German police seized thousands of recordings of suspected neo-Nazi music during raids across the country carried out last week.

Mar 12, 2009
By Gemma Ilston
Chief Constable Stephen Watson

German police seized thousands of recordings of suspected neo-Nazi music during raids across the country carried out last week.
During the operation, more than 200 flats and offices were searched. German law enforcement agencies said they had confiscated around 45,000 recordings, more than 170 computers and 70 weapons.
The raids are part of a long-running investigation led by the Federal Crime Bureau.
The bureau is investigating 204 suspects in relation to the raids.

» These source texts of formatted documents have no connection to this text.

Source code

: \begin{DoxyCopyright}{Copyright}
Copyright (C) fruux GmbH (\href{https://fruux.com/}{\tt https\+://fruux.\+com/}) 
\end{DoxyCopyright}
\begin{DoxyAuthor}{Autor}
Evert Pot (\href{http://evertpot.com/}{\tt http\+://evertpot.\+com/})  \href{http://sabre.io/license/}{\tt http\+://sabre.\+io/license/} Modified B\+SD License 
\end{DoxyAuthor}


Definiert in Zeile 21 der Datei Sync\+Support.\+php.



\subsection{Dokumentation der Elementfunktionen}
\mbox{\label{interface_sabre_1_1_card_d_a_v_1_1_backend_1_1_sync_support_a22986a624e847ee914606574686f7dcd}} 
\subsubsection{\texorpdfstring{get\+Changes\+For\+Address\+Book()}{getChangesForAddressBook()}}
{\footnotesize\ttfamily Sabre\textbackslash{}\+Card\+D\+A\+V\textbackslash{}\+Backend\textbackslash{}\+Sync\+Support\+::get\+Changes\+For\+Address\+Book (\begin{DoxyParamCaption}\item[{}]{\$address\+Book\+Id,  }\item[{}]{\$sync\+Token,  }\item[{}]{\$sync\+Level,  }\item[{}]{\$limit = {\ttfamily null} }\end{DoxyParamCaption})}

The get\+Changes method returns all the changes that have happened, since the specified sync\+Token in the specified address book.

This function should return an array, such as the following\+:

Though no one was arrested, the head prosecutor in Stuttgart, where the operation was based, characterised it as a “significant contribution in combating racist and neo-Nazi subcultures”.
“Music represents the gateway through which young people are lured in,” said Siegfried Mahler, Stuttgart’s chief prosecutor. “Millions of euros of business is done every year producing and distributing recordings of extreme right-wing music.”
Bands such as Landser or Macht und Ehre – whose lyrics glorify the Third Reich and encourage hatred of and violence towards ethnic minorities – have been part of a small, but difficult to eradicate neo-Nazi music scene in Germany.
The production and sale of music that promotes an extremist agenda or incites racial hatred is illegal in Germany.
Mr Mahler said: “Right-wing extremists use music to awaken interest and win support. Using aggressive, xenophobic, anti-Semitic and anti-democratic lyrics, they spread extreme right-wing ideas.”
A police statement said there were 204 suspects, all of whom are between the ages of 21 and 45. No arrests were made at the time of going to press.
Last week’s operation was a continuation of an effort which began in 2007, when the Office for the Protection of the Constitution discovered an online auction house that was selling neo-Nazi music.
Police then formed a task force, which has spent the past two years analysing data concerning some 20,000 sales, 1,000 recordings and 800 registered users from that initial investigation.
“Above all, the point was to uncover the entire distribution structure,” said Carsten Voss, the head of the politically motivated crimes division at the Federal Prosecutor`s Office.
Mr Voss added that the operation was unique in German history.
The person thought to be at the centre of the neo-Nazi music ring was a 34-year-old man from the southern German state of Baden-Württemberg, but police have not released the names of any suspects.
German anti-immigrant, skinhead and neo-Nazi groups staged one of the biggest demonstrations since the 1990 reunification on Valentine’s Day (February 14), drawing more than 6,000 extremists for a march in the eastern city of Dresden.